On Tuesday, the most actively traded Nvidia options contracts were those pegged to the stock jumping to $195 or $200. Shares closed Tuesday at $181.36 apiece.

“Anything less than a stellar report and outlook could make stock indexes vulnerable,” James Demmert, chief investment officer of Main Street Research, wrote in a note. At the same time, he added, Nvidia’s 10% drawdown in the past month “means the stock now has a slightly lower bar to clear post-earnings.”

After the chip designer reports but before Thursday’s opening bell, the Labor Department’s September jobs report will provide fresh insight into whether an increasingly divided Federal Reserve will cut interest rates next month. Shaping borrowing costs for U.S. consumers and businesses, the policy path ahead could be particularly important for more speculative AI companies.

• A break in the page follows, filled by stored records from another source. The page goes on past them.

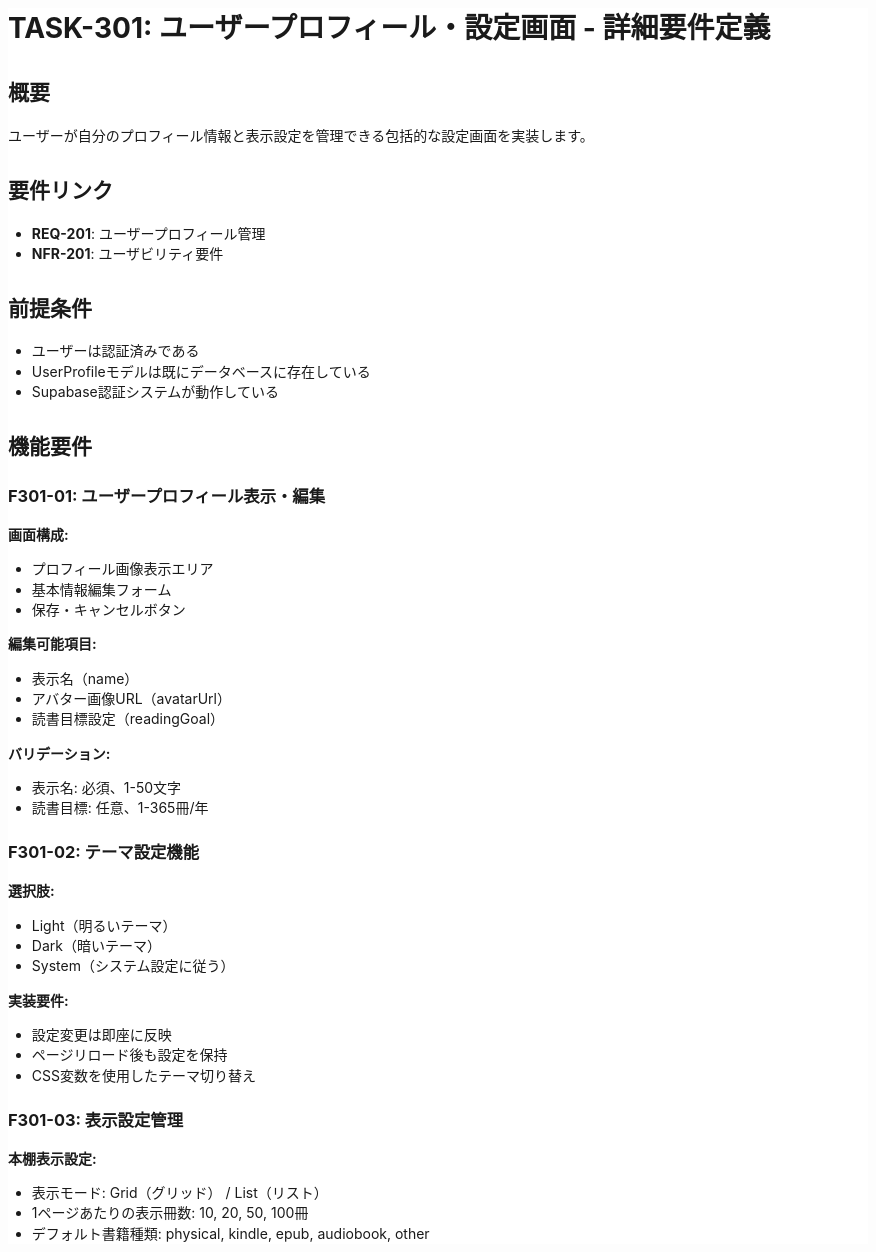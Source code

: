 # TASK-301: ユーザープロフィール・設定画面 - 詳細要件定義

## 概要

ユーザーが自分のプロフィール情報と表示設定を管理できる包括的な設定画面を実装します。

## 要件リンク

- **REQ-201**: ユーザープロフィール管理
- **NFR-201**: ユーザビリティ要件

## 前提条件

- ユーザーは認証済みである
- UserProfileモデルは既にデータベースに存在している
- Supabase認証システムが動作している

## 機能要件

### F301-01: ユーザープロフィール表示・編集

**画面構成:**
- プロフィール画像表示エリア
- 基本情報編集フォーム
- 保存・キャンセルボタン

**編集可能項目:**
- 表示名（name）
- アバター画像URL（avatarUrl）
- 読書目標設定（readingGoal）

**バリデーション:**
- 表示名: 必須、1-50文字
- 読書目標: 任意、1-365冊/年

### F301-02: テーマ設定機能

**選択肢:**
- Light（明るいテーマ）
- Dark（暗いテーマ）  
- System（システム設定に従う）

**実装要件:**
- 設定変更は即座に反映
- ページリロード後も設定を保持
- CSS変数を使用したテーマ切り替え

### F301-03: 表示設定管理

**本棚表示設定:**
- 表示モード: Grid（グリッド） / List（リスト）
- 1ページあたりの表示冊数: 10, 20, 50, 100冊
- デフォルト書籍種類: physical, kindle, epub, audiobook, other
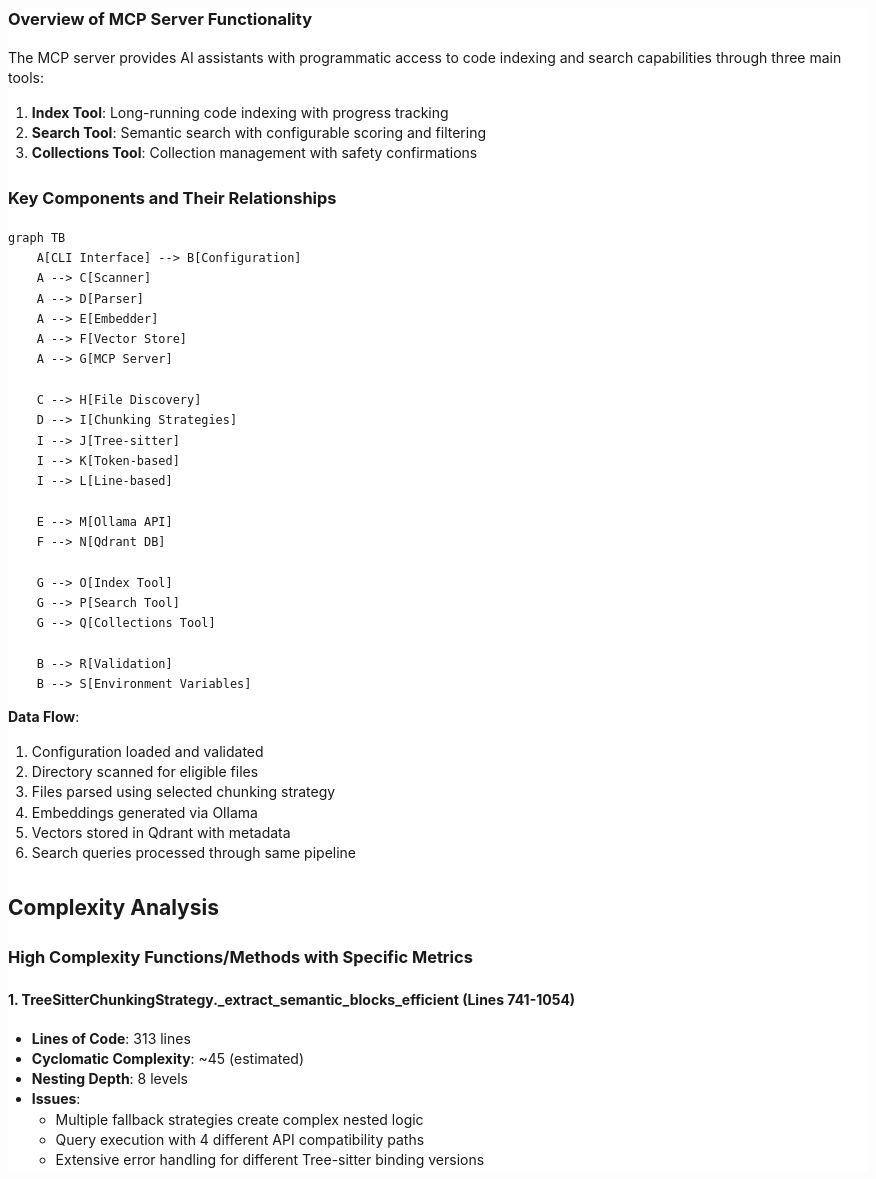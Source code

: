 ### Overview of MCP Server Functionality

The MCP server provides AI assistants with programmatic access to code indexing and search capabilities through three main tools:

1. **Index Tool**: Long-running code indexing with progress tracking
2. **Search Tool**: Semantic search with configurable scoring and filtering
3. **Collections Tool**: Collection management with safety confirmations

### Key Components and Their Relationships

```mermaid
graph TB
    A[CLI Interface] --> B[Configuration]
    A --> C[Scanner]
    A --> D[Parser]
    A --> E[Embedder]
    A --> F[Vector Store]
    A --> G[MCP Server]

    C --> H[File Discovery]
    D --> I[Chunking Strategies]
    I --> J[Tree-sitter]
    I --> K[Token-based]
    I --> L[Line-based]

    E --> M[Ollama API]
    F --> N[Qdrant DB]

    G --> O[Index Tool]
    G --> P[Search Tool]
    G --> Q[Collections Tool]

    B --> R[Validation]
    B --> S[Environment Variables]
```

**Data Flow**:
1. Configuration loaded and validated
2. Directory scanned for eligible files
3. Files parsed using selected chunking strategy
4. Embeddings generated via Ollama
5. Vectors stored in Qdrant with metadata
6. Search queries processed through same pipeline

## Complexity Analysis

### High Complexity Functions/Methods with Specific Metrics

#### 1. TreeSitterChunkingStrategy._extract_semantic_blocks_efficient (Lines 741-1054)
- **Lines of Code**: 313 lines
- **Cyclomatic Complexity**: ~45 (estimated)
- **Nesting Depth**: 8 levels
- **Issues**:
  - Multiple fallback strategies create complex nested logic
  - Query execution with 4 different API compatibility paths
  - Extensive error handling for different Tree-sitter binding versions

While traders have pared back rate-cut bets for December, futures markets imply a more than two-thirds chance of a cut by January. Bond yields and oil prices have held steady during the recent stock selloff.

That suggests muted fears of an imminent recession, even as slowing job growth and elevated inflation have darkened American consumer sentiment to some of its worst levels on record.

“Fundamentally, there are still good reasons to believe that wealthier households should continue to perform pretty well,” said Ben May, director of global macro research at Oxford Economics. “In the end, they dominate in terms of spending over the lower-income households.”